Supplied material section start

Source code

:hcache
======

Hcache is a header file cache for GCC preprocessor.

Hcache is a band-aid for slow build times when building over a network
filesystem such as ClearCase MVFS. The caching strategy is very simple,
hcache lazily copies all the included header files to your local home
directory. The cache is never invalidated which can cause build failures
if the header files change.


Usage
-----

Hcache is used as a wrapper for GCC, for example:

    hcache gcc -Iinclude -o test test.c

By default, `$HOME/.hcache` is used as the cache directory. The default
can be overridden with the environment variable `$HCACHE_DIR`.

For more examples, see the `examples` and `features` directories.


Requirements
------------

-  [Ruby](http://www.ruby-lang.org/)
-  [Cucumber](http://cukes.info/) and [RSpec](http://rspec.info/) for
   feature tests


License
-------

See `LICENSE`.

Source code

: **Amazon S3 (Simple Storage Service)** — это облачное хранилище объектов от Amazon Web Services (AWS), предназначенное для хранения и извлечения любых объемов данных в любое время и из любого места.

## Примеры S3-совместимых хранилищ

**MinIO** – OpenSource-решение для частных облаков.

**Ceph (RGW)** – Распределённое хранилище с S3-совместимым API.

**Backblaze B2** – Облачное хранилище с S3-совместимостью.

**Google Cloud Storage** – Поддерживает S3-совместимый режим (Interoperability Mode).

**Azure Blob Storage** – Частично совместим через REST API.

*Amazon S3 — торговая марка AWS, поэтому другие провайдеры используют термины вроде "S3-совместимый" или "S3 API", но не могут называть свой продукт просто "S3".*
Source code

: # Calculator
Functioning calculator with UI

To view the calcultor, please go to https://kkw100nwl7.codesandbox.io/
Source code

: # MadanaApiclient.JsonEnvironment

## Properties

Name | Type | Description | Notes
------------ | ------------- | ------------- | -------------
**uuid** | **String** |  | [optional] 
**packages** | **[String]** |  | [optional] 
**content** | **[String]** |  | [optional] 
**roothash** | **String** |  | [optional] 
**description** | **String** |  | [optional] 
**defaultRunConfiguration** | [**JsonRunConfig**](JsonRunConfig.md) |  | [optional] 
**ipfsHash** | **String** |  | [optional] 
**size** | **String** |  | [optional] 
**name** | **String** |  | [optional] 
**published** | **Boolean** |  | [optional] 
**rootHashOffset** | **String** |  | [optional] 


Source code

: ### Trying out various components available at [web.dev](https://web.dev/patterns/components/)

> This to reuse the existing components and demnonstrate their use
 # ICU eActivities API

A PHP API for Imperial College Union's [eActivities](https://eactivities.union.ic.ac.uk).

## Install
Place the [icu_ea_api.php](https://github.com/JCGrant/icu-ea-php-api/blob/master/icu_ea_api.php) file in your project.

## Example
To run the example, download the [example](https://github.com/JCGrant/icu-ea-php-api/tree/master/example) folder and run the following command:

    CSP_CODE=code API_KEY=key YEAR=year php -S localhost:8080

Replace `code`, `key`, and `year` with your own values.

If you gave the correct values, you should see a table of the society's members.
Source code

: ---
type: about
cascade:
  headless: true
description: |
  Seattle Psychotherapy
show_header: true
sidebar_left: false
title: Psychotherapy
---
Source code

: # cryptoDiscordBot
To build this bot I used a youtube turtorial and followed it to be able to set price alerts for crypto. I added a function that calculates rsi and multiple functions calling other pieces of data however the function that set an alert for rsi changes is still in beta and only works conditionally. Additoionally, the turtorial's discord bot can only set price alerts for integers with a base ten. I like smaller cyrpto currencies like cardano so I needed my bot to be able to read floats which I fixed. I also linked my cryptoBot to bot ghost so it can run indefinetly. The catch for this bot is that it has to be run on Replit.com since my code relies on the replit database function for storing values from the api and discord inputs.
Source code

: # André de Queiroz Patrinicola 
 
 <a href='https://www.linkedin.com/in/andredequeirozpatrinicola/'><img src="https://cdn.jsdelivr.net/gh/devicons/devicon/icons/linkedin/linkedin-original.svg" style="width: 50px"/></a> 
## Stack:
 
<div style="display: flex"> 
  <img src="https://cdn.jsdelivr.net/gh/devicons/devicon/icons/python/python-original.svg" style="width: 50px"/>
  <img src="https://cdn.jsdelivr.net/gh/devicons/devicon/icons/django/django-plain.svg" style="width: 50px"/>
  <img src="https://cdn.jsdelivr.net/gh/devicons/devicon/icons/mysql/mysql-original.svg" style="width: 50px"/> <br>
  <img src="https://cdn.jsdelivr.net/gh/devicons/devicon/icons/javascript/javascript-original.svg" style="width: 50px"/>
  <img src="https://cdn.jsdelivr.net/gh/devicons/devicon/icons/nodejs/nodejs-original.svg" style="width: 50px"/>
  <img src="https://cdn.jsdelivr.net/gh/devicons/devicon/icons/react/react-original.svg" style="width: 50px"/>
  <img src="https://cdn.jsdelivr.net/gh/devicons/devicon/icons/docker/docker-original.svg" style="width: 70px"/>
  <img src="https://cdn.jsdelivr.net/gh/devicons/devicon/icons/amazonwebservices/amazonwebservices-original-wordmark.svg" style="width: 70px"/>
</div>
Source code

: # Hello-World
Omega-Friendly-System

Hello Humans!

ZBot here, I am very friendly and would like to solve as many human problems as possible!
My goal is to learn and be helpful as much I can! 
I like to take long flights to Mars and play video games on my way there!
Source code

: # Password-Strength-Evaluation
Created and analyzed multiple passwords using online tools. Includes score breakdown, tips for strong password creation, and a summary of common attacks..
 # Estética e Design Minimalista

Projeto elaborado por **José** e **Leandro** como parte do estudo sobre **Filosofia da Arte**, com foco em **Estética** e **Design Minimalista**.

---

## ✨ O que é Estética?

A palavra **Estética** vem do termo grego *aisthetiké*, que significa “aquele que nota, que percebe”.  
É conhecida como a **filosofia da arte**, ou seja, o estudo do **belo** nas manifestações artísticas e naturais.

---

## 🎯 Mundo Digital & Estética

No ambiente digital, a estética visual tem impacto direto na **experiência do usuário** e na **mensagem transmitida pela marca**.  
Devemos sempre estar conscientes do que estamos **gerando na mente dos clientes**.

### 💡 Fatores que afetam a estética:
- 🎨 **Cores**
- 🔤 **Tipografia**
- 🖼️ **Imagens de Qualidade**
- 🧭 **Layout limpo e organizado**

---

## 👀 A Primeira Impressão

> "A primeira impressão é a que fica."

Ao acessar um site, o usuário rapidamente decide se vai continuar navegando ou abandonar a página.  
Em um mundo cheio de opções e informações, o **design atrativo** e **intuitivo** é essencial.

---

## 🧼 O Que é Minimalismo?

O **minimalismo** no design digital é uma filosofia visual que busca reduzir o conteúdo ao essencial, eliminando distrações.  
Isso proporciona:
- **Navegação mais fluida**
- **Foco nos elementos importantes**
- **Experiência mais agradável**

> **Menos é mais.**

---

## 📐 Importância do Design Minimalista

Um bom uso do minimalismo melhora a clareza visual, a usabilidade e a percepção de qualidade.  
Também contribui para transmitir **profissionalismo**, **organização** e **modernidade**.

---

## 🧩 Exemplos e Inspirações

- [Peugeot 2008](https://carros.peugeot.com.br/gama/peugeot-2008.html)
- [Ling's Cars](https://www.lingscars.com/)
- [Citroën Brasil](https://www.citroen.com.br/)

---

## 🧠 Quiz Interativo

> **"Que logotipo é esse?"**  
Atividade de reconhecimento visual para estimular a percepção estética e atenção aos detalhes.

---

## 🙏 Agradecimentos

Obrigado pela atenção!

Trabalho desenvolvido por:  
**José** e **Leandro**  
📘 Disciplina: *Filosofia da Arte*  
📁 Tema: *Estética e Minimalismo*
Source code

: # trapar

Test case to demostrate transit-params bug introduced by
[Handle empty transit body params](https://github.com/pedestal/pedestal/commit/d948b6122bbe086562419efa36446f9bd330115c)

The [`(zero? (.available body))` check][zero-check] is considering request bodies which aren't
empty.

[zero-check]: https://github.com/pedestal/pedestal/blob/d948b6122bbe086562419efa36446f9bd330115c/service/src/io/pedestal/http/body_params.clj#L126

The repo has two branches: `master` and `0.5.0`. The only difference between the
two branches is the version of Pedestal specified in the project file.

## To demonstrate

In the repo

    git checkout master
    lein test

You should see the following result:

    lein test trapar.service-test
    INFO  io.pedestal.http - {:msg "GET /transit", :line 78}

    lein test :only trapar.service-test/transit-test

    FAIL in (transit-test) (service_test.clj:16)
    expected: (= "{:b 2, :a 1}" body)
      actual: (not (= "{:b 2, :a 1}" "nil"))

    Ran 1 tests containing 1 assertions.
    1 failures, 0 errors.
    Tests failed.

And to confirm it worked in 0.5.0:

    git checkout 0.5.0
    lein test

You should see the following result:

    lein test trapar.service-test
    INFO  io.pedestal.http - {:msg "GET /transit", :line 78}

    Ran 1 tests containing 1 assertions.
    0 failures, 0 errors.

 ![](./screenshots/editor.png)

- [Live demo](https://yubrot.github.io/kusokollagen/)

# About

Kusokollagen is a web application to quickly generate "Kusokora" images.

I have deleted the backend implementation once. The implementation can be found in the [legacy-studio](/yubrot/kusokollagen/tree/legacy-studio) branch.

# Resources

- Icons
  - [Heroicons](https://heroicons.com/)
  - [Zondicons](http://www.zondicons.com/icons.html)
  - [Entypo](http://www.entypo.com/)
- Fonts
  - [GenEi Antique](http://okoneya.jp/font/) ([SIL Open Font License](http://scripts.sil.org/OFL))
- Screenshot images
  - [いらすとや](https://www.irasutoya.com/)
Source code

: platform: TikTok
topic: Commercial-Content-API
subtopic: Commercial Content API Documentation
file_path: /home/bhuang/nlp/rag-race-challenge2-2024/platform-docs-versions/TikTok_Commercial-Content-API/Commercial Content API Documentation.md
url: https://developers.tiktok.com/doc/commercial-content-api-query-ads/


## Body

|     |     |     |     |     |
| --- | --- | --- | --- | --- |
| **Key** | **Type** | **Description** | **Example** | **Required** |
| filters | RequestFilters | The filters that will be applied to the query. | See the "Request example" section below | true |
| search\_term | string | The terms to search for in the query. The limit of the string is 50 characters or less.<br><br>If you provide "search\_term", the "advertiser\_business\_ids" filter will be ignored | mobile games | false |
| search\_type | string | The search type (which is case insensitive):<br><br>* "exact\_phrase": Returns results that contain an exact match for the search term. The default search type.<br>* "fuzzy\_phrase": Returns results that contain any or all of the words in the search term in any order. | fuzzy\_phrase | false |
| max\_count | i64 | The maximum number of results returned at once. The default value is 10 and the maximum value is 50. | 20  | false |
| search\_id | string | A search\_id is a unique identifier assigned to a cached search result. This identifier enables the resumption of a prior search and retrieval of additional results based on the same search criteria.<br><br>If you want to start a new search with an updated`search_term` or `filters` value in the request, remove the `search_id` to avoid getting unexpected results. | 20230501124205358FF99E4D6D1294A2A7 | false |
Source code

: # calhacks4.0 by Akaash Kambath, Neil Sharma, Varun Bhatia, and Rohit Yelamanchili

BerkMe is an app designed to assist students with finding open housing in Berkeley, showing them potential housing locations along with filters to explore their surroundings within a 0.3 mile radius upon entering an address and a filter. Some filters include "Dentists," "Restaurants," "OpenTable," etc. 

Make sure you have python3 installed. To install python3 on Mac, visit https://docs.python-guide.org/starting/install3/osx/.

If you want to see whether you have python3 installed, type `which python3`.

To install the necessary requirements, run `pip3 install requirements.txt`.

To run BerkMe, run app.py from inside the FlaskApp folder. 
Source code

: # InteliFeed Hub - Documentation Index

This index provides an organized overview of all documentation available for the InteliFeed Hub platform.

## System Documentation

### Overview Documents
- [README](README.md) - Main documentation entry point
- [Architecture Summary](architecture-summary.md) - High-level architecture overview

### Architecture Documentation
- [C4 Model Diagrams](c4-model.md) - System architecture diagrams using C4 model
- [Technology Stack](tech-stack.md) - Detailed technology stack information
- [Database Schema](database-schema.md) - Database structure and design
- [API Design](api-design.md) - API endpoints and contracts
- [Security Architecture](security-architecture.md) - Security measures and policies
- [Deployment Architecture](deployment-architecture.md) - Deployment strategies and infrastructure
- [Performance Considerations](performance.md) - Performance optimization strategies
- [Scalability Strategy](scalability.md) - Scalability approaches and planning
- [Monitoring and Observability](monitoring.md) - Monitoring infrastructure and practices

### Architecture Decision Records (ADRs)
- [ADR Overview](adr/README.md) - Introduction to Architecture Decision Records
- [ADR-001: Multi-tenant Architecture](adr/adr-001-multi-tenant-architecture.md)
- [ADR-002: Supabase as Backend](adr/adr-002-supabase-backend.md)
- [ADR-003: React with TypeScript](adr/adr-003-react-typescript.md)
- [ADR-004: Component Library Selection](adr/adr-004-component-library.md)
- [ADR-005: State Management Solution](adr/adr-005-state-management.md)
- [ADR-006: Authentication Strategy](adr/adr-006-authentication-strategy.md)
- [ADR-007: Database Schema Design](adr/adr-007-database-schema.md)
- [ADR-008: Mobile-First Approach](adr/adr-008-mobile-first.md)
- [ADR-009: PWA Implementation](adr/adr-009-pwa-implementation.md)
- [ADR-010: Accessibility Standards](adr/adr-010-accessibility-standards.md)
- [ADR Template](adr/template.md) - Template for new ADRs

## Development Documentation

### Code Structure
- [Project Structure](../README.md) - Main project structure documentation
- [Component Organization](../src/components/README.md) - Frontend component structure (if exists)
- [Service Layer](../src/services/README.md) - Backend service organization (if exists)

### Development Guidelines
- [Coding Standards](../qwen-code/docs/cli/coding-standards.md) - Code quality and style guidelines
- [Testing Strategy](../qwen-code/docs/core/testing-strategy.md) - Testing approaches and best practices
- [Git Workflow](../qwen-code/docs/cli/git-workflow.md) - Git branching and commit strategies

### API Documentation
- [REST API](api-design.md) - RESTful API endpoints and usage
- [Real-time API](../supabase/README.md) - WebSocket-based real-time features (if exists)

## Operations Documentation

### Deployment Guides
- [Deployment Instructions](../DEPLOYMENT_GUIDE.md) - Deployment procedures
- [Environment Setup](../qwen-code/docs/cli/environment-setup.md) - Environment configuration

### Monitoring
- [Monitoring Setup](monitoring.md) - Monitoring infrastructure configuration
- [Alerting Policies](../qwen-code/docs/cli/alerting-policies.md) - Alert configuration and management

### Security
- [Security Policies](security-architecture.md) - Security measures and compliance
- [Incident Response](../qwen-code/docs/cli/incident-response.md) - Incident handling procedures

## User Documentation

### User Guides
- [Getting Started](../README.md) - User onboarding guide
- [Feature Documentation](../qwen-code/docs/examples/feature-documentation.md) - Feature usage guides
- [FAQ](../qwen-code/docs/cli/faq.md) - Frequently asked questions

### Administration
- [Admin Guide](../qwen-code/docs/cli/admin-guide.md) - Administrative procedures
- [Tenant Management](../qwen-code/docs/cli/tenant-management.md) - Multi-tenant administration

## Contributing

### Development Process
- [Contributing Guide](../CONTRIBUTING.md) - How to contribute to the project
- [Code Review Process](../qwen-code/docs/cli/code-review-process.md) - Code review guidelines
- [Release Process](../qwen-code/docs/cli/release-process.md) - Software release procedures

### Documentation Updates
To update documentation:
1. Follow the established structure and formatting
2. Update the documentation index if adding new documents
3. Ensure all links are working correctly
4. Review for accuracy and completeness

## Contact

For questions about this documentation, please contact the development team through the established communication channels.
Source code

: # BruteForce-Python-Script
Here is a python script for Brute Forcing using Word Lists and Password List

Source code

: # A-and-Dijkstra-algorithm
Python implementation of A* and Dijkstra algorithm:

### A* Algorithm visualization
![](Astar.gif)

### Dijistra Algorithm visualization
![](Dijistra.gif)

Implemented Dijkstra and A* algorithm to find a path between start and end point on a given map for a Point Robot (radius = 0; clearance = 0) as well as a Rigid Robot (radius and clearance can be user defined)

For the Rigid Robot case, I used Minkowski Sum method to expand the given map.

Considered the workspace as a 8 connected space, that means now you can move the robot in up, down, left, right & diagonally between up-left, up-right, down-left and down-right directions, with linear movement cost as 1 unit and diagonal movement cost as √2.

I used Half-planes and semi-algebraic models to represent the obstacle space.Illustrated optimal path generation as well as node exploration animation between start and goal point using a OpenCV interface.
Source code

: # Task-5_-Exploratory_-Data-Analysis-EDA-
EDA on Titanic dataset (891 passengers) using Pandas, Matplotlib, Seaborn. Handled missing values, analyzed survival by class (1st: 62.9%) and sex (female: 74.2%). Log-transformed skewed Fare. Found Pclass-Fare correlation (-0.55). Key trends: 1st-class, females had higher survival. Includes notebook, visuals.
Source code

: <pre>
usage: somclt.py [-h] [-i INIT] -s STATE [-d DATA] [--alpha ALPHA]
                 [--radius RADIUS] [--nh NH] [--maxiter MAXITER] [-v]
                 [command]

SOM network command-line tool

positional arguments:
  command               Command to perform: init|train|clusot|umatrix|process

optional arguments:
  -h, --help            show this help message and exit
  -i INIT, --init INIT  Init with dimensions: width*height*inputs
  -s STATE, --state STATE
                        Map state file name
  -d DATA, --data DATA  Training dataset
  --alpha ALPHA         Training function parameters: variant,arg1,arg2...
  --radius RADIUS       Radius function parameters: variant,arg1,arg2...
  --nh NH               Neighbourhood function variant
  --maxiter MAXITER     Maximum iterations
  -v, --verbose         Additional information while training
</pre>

Supplied material section end

**Directions**
Lines from the top of the entries through the line with "filesystem such as" are to be transcribed exactly, and nothing more.

**Reply to the exercise**
Source code

:hcache
======

Hcache is a header file cache for GCC preprocessor.

Hcache is a band-aid for slow build times when building over a network
filesystem such as ClearCase MVFS. The caching strategy is very simple,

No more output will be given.